The June 2026 amendment filing presents a structural anomaly. The fund lists four GPs, two of whom operate in fiduciary and administrative roles at Harbour Trust, a Cayman Islands fund services provider. This is atypical. Standard offshore hedge fund vehicles vest operational authority in investment principals, not in service provider officers. The amendment trigger itself—filed after the fund's likely initial launch—suggests either LP resistance to original terms or a reset of GP alignment following initial marketing.

Manager Context: New Vehicle or Spin-Out?

Contrarian Capital Management, the parent organization established in 1995 and described as an opportunistic credit investing specialist, operates 27 pooled investment vehicles with roughly $4.5 billion in AUM. The filing data notes this is Contrarian Fund I Offshore—a primary vehicle with no prior EDGAR history, which distinguishes it from the firm's existing fund suite. The absence of Jon Bauer, Janice Stanton, or Gil Tenzer from the named GPs raises the critical question: Is this a delegation vehicle managed by subordinate team members, or a genuine new manager launch using the Contrarian brand?

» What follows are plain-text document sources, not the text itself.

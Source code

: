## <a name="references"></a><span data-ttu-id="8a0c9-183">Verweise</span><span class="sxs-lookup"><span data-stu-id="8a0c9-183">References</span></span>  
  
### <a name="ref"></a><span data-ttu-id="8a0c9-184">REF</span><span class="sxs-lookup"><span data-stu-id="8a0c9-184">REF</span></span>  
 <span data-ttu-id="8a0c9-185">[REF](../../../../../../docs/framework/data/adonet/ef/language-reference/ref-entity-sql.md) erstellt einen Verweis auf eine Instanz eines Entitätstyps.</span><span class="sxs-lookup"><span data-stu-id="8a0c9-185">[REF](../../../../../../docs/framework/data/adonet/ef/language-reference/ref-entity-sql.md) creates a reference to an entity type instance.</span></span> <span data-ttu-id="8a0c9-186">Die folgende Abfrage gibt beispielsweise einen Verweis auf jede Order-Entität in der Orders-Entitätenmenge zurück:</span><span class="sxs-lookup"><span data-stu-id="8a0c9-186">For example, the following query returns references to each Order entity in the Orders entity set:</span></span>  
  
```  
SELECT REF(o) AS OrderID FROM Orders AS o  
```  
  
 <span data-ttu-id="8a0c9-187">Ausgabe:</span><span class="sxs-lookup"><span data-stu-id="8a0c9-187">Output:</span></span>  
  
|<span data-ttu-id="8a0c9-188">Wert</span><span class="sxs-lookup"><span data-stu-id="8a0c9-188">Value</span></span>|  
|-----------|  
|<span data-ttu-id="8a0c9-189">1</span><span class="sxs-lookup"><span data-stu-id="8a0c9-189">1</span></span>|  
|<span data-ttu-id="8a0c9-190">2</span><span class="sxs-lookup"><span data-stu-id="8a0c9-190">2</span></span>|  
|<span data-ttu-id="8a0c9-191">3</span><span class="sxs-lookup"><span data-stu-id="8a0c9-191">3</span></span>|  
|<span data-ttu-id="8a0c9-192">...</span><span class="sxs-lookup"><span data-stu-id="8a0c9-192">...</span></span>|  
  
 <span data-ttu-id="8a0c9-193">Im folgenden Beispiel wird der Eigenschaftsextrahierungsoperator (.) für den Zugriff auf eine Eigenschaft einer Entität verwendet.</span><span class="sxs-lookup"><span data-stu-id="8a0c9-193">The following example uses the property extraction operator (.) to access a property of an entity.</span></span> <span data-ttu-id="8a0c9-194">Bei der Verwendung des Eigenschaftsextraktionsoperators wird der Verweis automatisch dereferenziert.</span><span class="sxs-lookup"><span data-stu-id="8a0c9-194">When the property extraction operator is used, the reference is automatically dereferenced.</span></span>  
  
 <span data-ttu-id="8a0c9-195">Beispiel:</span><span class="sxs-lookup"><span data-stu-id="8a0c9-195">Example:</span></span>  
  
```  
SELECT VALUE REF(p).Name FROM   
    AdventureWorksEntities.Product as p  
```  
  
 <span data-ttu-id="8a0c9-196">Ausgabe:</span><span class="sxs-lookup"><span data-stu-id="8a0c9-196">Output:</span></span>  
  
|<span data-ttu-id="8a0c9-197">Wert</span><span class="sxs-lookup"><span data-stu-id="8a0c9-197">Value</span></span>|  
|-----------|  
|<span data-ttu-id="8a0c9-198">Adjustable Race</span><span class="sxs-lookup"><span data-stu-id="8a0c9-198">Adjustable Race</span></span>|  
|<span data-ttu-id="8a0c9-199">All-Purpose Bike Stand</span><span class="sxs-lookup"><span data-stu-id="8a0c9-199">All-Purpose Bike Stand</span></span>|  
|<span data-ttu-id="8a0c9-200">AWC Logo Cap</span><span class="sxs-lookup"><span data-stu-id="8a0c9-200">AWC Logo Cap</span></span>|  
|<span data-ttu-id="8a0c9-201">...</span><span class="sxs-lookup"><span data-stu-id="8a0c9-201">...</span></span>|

Market Timing: Offshore Structure, Distressed Mandate

A $475M offshore fund at mid-2026 reflects LP capital seeking exposure to distressed and credit opportunities in a macro environment characterized by rate persistence and uneven credit spreads. The offshore domicile (likely Cayman, given Harbour Trust involvement) targets non-U.S. capital, a standard approach for managers pursuing emerging markets or cross-border restructuring opportunities. The amendment filing in June—typically 12-18 months post-initiation—suggests the fund completed initial capital raising and encountered either LP feedback requiring structural adjustments or internal conversations about carry cliffs and co-investment commitments.

What LPs Must Verify

Allocators evaluating this vehicle should confirm three critical facts. First, clarify the exact relationship between the four named GPs and Contrarian Capital Management LLC. Second, verify whether Kenneth Ageloff (the only named principal without a published fiduciary title) holds investment decision authority or if Harbour Trust officers (Golding and Powell) hold substantive GP roles beyond administrative functions. Third, obtain copies of any carry arrangements, particularly cliffs, GP co-investment minimums, and LP consent thresholds for continuation decisions—these are the most common amendment triggers in offshore vehicles and likely explain the June amendment filing. The four-GP structure warrants governance clarity: Is this a true partnership model with equal say on exits, or a tiered arrangement with one lead principal?

This raise matters because it tests whether the Contrarian brand alone can attract capital independently of the parent organization's 30-year track record, and whether a service provider-heavy GP team can execute a debut institutional fund in a tightening credit environment.